* [PROBLEM TO SOLVE]: Reproduce exactly the first line of the material below and every line after it, ending with the line that contains "Develop a self-contained". No pictures should be copied.

* [RECORDS SHOWN]:
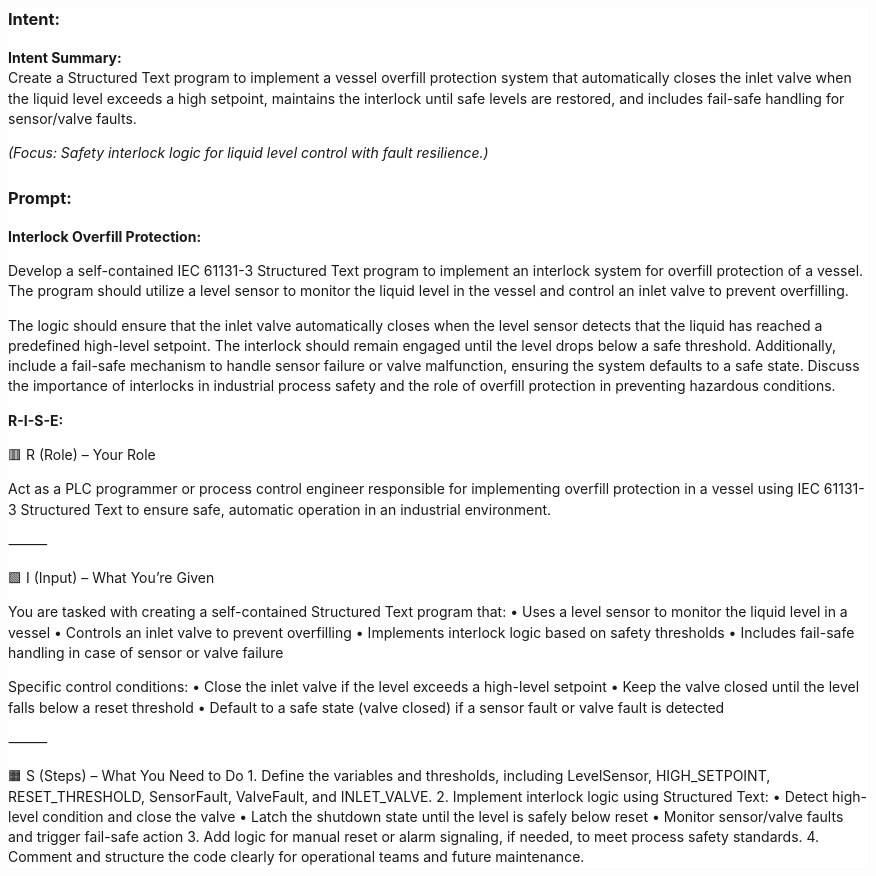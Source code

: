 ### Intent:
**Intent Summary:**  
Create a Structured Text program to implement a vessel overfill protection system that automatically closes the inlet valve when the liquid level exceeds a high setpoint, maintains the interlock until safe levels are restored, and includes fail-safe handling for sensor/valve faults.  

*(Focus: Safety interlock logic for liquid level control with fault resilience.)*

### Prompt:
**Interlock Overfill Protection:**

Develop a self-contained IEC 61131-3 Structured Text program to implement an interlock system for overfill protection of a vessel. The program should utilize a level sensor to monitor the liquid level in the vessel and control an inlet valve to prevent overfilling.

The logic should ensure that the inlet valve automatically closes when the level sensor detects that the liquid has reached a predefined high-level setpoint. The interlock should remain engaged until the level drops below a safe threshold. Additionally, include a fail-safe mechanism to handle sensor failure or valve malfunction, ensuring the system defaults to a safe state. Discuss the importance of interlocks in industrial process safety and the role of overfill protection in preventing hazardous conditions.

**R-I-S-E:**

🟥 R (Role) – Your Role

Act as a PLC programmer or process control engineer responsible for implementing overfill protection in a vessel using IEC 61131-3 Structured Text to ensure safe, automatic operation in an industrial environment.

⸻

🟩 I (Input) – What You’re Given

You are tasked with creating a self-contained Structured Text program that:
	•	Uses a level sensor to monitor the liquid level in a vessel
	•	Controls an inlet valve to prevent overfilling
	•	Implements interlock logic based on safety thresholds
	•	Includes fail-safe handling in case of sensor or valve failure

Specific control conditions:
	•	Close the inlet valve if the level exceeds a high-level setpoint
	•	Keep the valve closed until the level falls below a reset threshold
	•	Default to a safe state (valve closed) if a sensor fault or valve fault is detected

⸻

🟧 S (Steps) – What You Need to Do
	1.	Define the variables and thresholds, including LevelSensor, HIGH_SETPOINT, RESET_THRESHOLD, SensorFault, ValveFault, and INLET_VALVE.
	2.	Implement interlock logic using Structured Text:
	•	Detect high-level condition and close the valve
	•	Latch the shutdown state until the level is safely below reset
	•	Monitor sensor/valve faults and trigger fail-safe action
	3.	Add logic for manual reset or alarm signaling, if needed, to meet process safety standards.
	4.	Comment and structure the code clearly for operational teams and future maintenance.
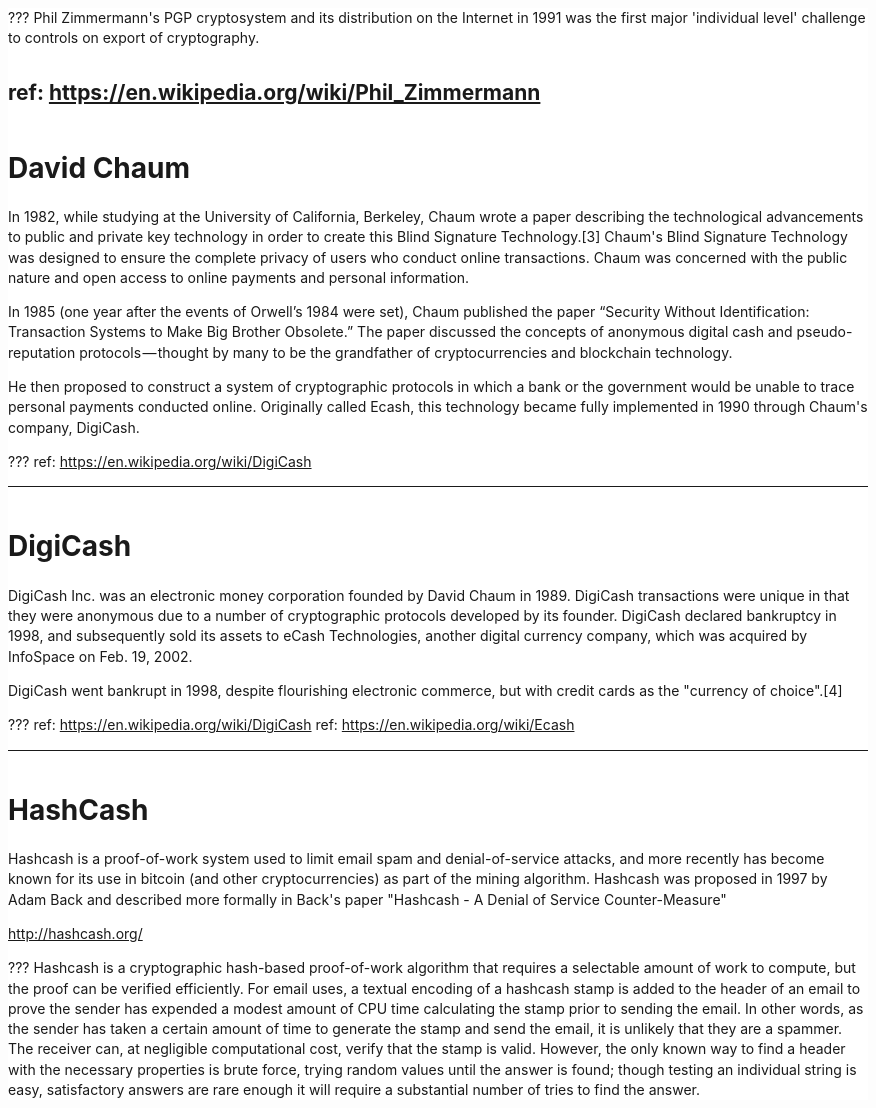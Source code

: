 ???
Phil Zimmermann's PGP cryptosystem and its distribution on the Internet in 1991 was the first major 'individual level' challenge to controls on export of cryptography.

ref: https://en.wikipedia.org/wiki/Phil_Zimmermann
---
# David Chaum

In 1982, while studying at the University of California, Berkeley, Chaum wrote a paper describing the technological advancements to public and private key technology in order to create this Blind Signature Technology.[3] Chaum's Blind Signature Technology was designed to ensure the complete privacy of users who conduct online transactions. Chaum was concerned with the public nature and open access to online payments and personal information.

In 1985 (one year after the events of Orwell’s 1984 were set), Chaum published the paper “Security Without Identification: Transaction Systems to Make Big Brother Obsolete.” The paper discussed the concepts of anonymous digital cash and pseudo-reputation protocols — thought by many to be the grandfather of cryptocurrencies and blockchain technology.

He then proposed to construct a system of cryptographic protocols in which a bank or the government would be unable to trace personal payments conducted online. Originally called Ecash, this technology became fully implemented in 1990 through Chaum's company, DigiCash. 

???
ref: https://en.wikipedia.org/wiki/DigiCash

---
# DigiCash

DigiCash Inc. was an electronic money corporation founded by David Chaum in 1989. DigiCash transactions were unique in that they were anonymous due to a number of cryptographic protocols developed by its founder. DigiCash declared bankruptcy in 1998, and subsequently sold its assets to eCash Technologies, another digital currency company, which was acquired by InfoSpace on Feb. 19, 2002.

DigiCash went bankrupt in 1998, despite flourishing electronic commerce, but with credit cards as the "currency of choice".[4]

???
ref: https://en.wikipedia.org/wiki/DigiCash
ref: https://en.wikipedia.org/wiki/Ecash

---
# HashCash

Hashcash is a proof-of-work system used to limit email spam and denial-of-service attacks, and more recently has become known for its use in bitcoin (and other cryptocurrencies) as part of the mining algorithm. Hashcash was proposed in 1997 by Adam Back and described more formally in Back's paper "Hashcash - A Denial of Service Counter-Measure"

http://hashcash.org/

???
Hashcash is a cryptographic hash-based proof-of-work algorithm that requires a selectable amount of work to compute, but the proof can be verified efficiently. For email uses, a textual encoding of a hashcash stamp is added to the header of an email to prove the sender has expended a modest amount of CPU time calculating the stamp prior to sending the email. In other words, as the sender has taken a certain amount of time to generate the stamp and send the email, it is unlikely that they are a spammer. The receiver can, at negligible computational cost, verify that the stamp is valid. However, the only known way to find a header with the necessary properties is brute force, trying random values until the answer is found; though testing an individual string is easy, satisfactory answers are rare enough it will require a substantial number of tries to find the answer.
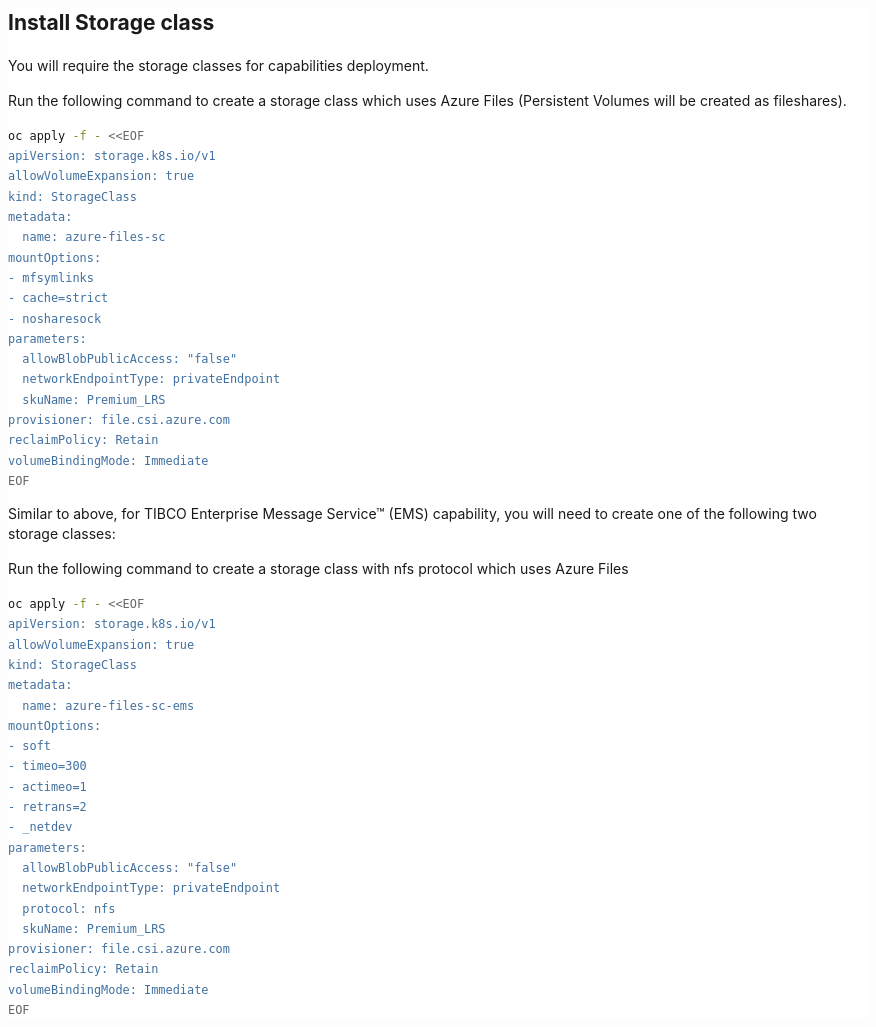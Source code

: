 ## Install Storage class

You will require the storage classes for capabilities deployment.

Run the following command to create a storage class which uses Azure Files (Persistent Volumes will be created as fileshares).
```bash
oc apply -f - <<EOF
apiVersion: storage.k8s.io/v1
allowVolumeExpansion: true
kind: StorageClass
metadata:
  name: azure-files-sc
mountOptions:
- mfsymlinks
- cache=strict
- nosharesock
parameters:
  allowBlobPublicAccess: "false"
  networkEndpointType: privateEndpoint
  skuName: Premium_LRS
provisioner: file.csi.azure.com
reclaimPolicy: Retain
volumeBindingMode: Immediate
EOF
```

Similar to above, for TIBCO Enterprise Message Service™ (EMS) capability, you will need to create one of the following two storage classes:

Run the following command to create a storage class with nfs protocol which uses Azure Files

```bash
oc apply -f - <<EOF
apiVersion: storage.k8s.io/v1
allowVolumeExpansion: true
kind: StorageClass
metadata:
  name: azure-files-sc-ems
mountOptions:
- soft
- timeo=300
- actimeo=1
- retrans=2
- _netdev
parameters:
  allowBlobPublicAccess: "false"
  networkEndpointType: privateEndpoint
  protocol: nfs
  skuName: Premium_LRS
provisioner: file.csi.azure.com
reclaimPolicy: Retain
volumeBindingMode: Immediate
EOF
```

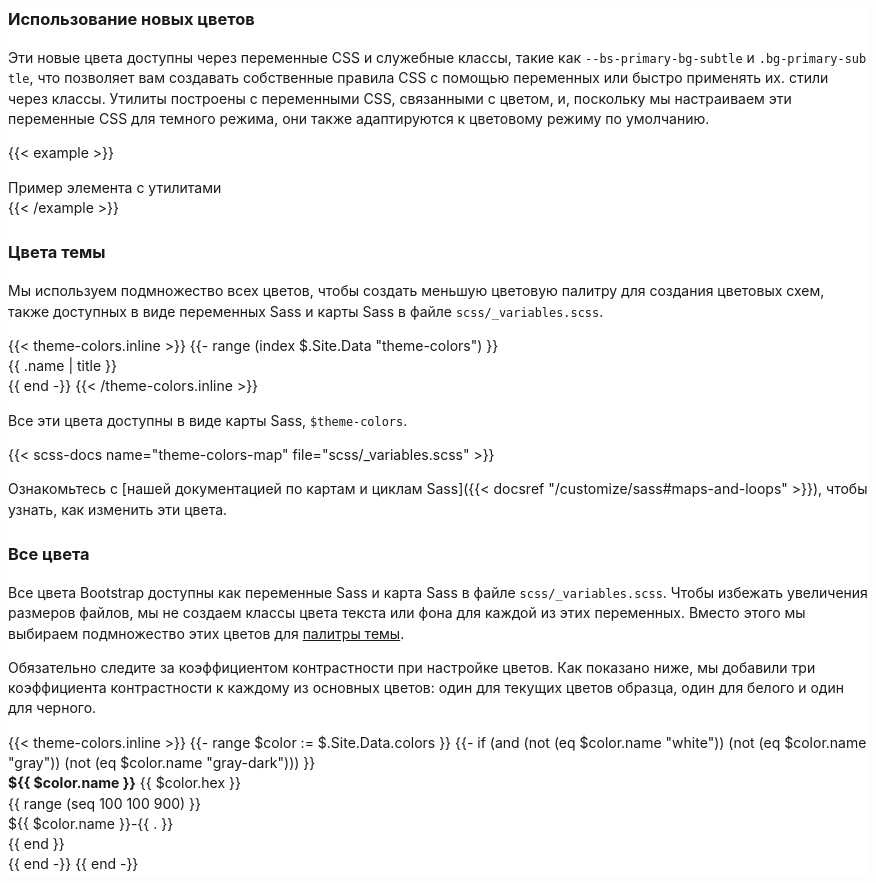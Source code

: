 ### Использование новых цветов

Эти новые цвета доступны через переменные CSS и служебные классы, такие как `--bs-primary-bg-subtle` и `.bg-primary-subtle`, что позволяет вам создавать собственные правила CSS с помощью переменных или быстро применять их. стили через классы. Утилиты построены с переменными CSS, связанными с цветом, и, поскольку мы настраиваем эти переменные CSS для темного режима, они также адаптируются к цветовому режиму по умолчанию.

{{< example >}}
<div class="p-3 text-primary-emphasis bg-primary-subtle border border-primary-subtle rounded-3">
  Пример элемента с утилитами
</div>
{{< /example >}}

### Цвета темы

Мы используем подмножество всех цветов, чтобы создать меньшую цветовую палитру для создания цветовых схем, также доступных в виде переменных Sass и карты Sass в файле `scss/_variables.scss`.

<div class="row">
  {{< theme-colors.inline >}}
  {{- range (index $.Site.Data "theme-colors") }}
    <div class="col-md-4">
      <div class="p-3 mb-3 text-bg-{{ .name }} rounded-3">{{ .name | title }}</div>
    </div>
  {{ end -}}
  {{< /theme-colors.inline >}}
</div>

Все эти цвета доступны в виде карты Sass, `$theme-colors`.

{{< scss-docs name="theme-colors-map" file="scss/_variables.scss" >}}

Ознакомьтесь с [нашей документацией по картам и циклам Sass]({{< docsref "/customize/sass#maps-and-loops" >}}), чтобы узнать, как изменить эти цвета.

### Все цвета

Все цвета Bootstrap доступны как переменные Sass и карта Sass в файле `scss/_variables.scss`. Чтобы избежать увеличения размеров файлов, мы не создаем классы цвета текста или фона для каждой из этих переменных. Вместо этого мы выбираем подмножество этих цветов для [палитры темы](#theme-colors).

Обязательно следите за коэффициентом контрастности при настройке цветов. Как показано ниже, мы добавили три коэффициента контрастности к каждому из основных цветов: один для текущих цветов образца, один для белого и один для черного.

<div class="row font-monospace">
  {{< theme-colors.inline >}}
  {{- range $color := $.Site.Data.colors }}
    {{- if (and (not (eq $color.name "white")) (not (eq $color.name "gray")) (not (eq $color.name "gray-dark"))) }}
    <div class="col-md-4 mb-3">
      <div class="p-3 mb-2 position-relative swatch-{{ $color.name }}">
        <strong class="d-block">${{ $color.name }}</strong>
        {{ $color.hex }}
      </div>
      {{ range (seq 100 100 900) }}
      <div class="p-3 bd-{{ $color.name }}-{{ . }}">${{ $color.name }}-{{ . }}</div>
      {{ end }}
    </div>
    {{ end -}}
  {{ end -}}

* [REPLY]:
Source code

: ### Intent:
**Intent Summary:**  
Create a Structured Text program to implement a vessel overfill protection system that automatically closes the inlet valve when the liquid level exceeds a high setpoint, maintains the interlock until safe levels are restored, and includes fail-safe handling for sensor/valve faults.  

*(Focus: Safety interlock logic for liquid level control with fault resilience.)*

### Prompt:
**Interlock Overfill Protection:**

Develop a self-contained IEC 61131-3 Structured Text program to implement an interlock system for overfill protection of a vessel. The program should utilize a level sensor to monitor the liquid level in the vessel and control an inlet valve to prevent overfilling.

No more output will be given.